Copy out every line of the records in which "forall" can be found.

(RECORDS SHOWN begins)

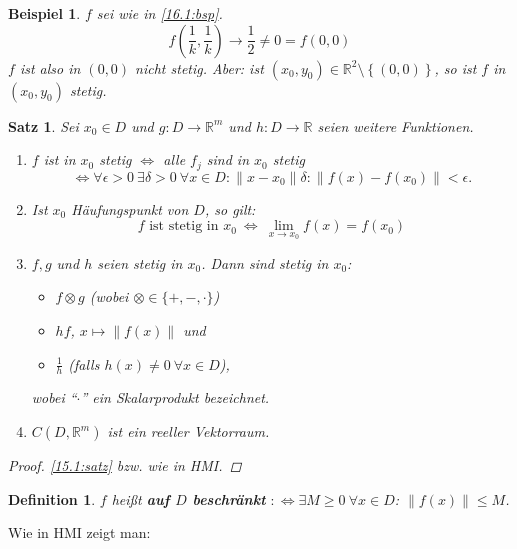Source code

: \documentclass[12pt]{extreport} %
\newcommand{\R}{\mathbb{R}}
\theoremstyle{named}
\theoremstyle{nnamed}
\theoremstyle{itshape}
\newtheorem{satz}[unnamedtheorem]{Satz}
\newtheorem*{definition}{Definition}
\theoremstyle{normal}
\newtheorem{beispiel}[unnamedtheorem]{Beispiel}
\begin{document}
\begin{beispiel} \label{16.3:bsp}
	$f$ sei wie in \ref{16.1:bsp}. 
		$$ f\left( \frac{1}{k}, \frac{1}{k} \right) \longrightarrow \frac{1}{2} \neq 0 = f \left( 0, 0 \right) $$
	$f$ ist also in $(0, 0)$ nicht stetig. Aber: ist $(x_{0}, y_{0}) \in \R^{2} \setminus \left\{ (0, 0) \right\}$, so ist $f$ in $(x_{0}, y_{0})$ stetig.
\end{beispiel}


\begin{satz} \label{16.4:satz}
	Sei $x_{0} \in D$ und $g \colon D \rightarrow \R^{m}$ und $h \colon D \rightarrow \R$ seien weitere Funktionen.
	\begin{enumerate}
		\item $f$ ist in $x_{0}$ stetig $\iff$ alle $f_{j}$ sind in $x_{0}$ stetig 
			$$\iff \forall \epsilon > 0 ~\exists \delta > 0 ~\forall x \in D: \| x - x_{0} \| \delta: \| f(x) - f(x_{0}) \| < \epsilon. $$
		\item Ist $x_{0}$ Häufungspunkt von $D$, so gilt:
			$$ f \text{ ist stetig in } x_{0} ~ \iff ~ \lim_{x \rightarrow x_{0}} f(x) = f(x_{0}) $$
		\item $f, g$ und $h$ seien stetig in $x_{0}$. Dann sind stetig in $x_{0}$:
			\begin{itemize}
				\item $f \otimes g$ (wobei $\otimes \in \{ +, -, \cdot \}$)
				\item $hf$, $x \mapsto \| f(x) \|$ und
				\item $\frac{1}{h}$ (falls $h(x) \neq 0 ~\forall x \in D$),
			\end{itemize}
			wobei \enquote{$\cdot$} ein Skalarprodukt bezeichnet.
		\item $C \left( D, \R^{m} \right)$ ist ein reeller Vektorraum.
	\end{enumerate}
	
	\begin{proof}
		\ref{15.1:satz} bzw. wie in HMI.
	\end{proof}
\end{satz}

\begin{definition}
	$f$ hei{\ss}t \textbf{auf $D$ beschränkt} $: \iff \exists M \geq 0 ~\forall x \in D$: $\| f(x) \| \leq M$.
\end{definition}

Wie in HMI zeigt man:
\end{document}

(RECORDS SHOWN ends)

SOLUTION TO THE EXERCISE -
			$$\iff \forall \epsilon > 0 ~\exists \delta > 0 ~\forall x \in D: \| x - x_{0} \| \delta: \| f(x) - f(x_{0}) \| < \epsilon. $$
				\item $\frac{1}{h}$ (falls $h(x) \neq 0 ~\forall x \in D$),
	$f$ hei{\ss}t \textbf{auf $D$ beschränkt} $: \iff \exists M \geq 0 ~\forall x \in D$: $\| f(x) \| \leq M$.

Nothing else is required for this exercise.